About EJC - Blog
Between Barcamp und Jeecamp
Sitting in a room full of geeks, small investors and marketing agents is not everyones thing. Especially on weekends it is something that others would want to avoid. But not Kathlyn and me. We where at the Barcamp in Riga which was announced as the “biggest Barcamp in the former Soviet countries” with over 1000+ registered participants.
Humans are by nature very bad in identifying the number of individuals in a crowd. But my best guess is that there where about 400 of them on both days quarreling through the hallways and seminar rooms of the Rivera Hotel in Riga. I have no complains about the (self)organization of such a event but must say that it turned out to be self referential to a degree that is unhealthy. Bloggers talk about the way they blog and how there blogs are situated in relation to the network of blogs - the blogosphere.

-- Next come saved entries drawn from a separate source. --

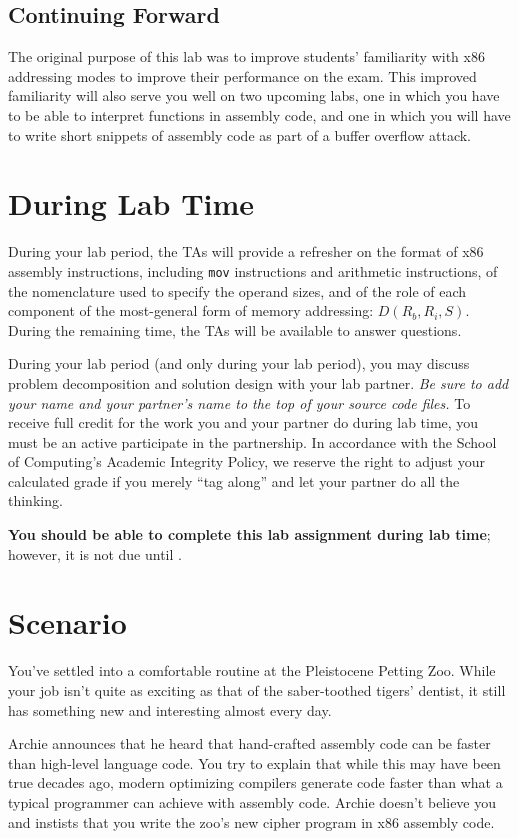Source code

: \subsection*{Continuing Forward}

The original purpose of this lab was to improve students' familiarity with
x86 addressing modes to improve their performance on the exam. This improved
familiarity will also serve you well on two upcoming labs, one in which you have
to be able to interpret functions in assembly code, and one in which you will
have to write short snippets of assembly code as part of a buffer overflow
attack.

\section*{During Lab Time}

During your lab period, the TAs will provide a refresher on the format of x86
assembly instructions, including \texttt{mov} instructions and arithmetic instructions, of the nomenclature used to specify the operand sizes, and of the role of each component of the most-general
form of memory addressing: $D(R_b, R_i, S)$. During the remaining time, the TAs
will be available to answer questions.

During your lab period (and only during your lab period), you may discuss problem decomposition and solution design with your lab partner.
\textit{Be sure to add your name and your partner's name to the top of your source code files.}
To receive full credit for the work you and your partner do during lab time, you must be an active participate in the partnership.
In accordance with the School of Computing's Academic Integrity Policy, we reserve the right to adjust your calculated grade if you merely ``tag along'' and let your partner do all the thinking.

\textbf{You should be able to complete this lab assignment during lab time};
however, it is not due until \duedate.

\section*{Scenario}

You've settled into a comfortable routine at the Pleistocene Petting Zoo. While
your job isn't quite as exciting as that of the saber-toothed tigers' dentist,
it still has something new and interesting almost every day.

Archie announces that he heard that hand-crafted assembly code can be faster
than high-level language code. You try to explain that while this may have been
true decades ago, modern optimizing compilers generate code faster than what a
typical programmer can achieve with assembly code. Archie doesn't believe you
and instists that you write the zoo's new cipher program in x86 assembly code.

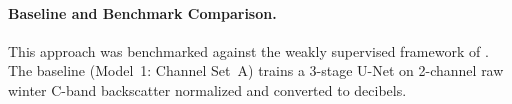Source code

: \documentclass{article}
\begin{document}




\paragraph{Baseline and Benchmark Comparison.}
This approach was benchmarked against the weakly supervised framework of \citet{briand2026weakly}. The baseline (Model~1: Channel Set~A) trains a 3-stage U-Net \citep{ronneberger2015unet} on 2-channel raw winter C-band backscatter normalized and converted to decibels.
\end{document}
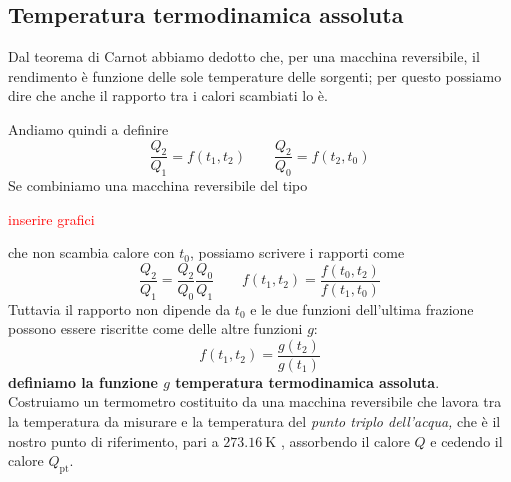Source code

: \documentclass[x11names]{report}
\begin{document}
	
	\subsection{Temperatura termodinamica assoluta}
	Dal teorema di Carnot abbiamo dedotto che, per una macchina reversibile, il rendimento è funzione delle sole temperature delle sorgenti; per questo possiamo dire che anche il rapporto tra i calori scambiati lo è. 
	
	Andiamo quindi a definire 
	\[ 
	\frac{Q_{2}}{Q_{1}} = f(t_{1},t_{2}) \qquad \frac{Q_{2}}{Q_{0}} = f(t_{2},t_{0}) 
	\]
	Se combiniamo una macchina reversibile del tipo
	\begin{center}
		\textcolor{red}{inserire grafici}
	\end{center}
	che non scambia calore con \(t_{0}\), possiamo scrivere i rapporti come
	\[ 
	\frac{Q_{2}}{Q_{1}} = \frac{Q_{2}}{Q_{0}}\frac{Q_{0}}{Q_{1}} \qquad f(t_{1},t_{2}) = \frac{f(t_{0},t_{2})}{f(t_{1},t_{0})}
	\]
	Tuttavia il rapporto non dipende da \(t_{0}\) e le due funzioni dell'ultima frazione possono essere riscritte come delle altre funzioni \(g\):
	\[ 
	f(t_{1},t_{2}) = \frac{g(t_{2})}{g(t_{1})}
	\]
	\textbf{definiamo la funzione \(g\) temperatura termodinamica assoluta}. \\
	
	\noindent
	Costruiamo un termometro costituito da una macchina reversibile che lavora tra la temperatura da misurare e la temperatura del \textit{punto triplo dell'acqua,} che è il nostro punto di riferimento, pari a \(\SI{273.16}{\kelvin}\) , assorbendo il calore \(Q\) e cedendo il calore \(Q _{\text{pt}}\).
	
\end{document}
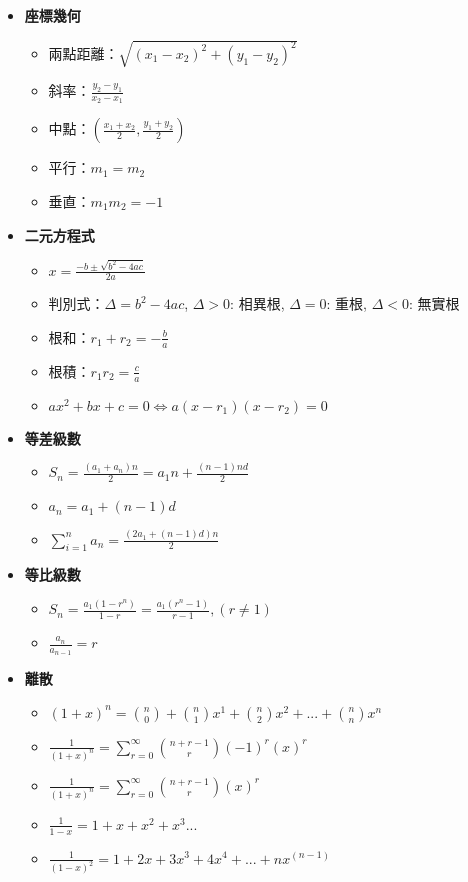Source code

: \begin{itemize}
  \item \textbf{座標幾何}
  \begin{itemize}
    \item 兩點距離：$\sqrt{(x_1-x_2)^2+(y_1-y_2)^2}$
    \item 斜率：$\frac{y_2-y_1}{x_2-x_1}$
    \item 中點：$\left(\frac{x_1+x_2}{2}, \frac{y_1+y_2}{2}\right)$
    \item 平行：$m_1 = m_2$
    \item 垂直：$m_1 m_2 = -1$
  \end{itemize}

  \item \textbf{二元方程式}
  \begin{itemize}
    \item $x = \frac{-b \pm \sqrt{b^2-4ac}}{2a}$
    \item 判別式：$\Delta = b^2-4ac$, $\Delta >0$: 相異根, $\Delta =0$: 重根, $\Delta <0$: 無實根
    \item 根和：$r_1+r_2 = -\frac{b}{a}$
    \item 根積：$r_1 r_2 = \frac{c}{a}$
    \item $ax^2+bx+c=0 \Leftrightarrow a(x-r_1)(x-r_2)=0$
  \end{itemize}
  
  
  \item \textbf{等差級數}
  \begin{itemize}
    \item $S_n = \frac{(a_1 + a_n)n}{2} = a_1n + \frac{(n-1)nd}{2}$
    \item $a_n = a_1 + (n-1)d$
    \item $\sum \limits_{i=1}^n a_n = \frac{(2a_1+(n-1)d)n}{2}$
  \end{itemize}
  
  \item \textbf{等比級數}
  \begin{itemize}
    \item $S_n = \frac{a_1(1-r^n)}{1-r} = \frac{a_1(r^n-1)}{r-1}, (r \neq 1)$
    \item $\frac{a_n}{a_{n-1}} = r$
  \end{itemize}

  \item \textbf{離散}
  \begin{itemize}
    \item $(1+x)^n = \binom{n}{0} + \binom{n}{1}x^1 + \binom{n}{2}x^2 + ... + \binom{n}{n}x^n$
    \item $\frac{1}{(1+x)^n} = \sum \limits_{r=0}^\infty \binom{n+r-1}{r}(-1)^r(x)^r$
    \item $\frac{1}{(1+x)^n} = \sum \limits_{r=0}^\infty \binom{n+r-1}{r}(x)^r$
    \item $\frac{1}{1-x} = 1+x+x^2+x^3...$
    \item $\frac{1}{(1-x)^2} = 1+2x+3x^3+4x^4+...+nx^(n-1)$
  \end{itemize}


\end{itemize}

One of the most interesting things for me was the attitudes of the participants towards technical developments. According to their view new technologies develop because people share ideas and create products and services. The very process of developing is seen by them as something that is caused by people but not under their control. Nobody can control the way in which new technologies
develop is the attitude of most of the participants. This is reflected in the answers I got when I asked them what they think is the driving force of the internet? What is it that keeps the internet spreading and infiltrating the globe and societies all over? The people, one said. And he belongs to the naive ones. Sex, said another. And he might be quiet right. But this conclusions seems inappropriate to the fact why the internet developed in the way it does and not in others.
If I develop means to make butter out of milk I need first of all milk. Than I need something that performs an action on the milk. For both, the milk and the tool, I need money. And if I do not have money to develop means to make butter out of milk, how am I able to put butter on my slide of bread? Or in this case develop services like blogging platforms, flickr clones and mobile translation applications.
It seems that people are very unaware of the things that totally surround them. It is like with the water and the fish. We do not know who discovered water, but we are sure that it was not the fish.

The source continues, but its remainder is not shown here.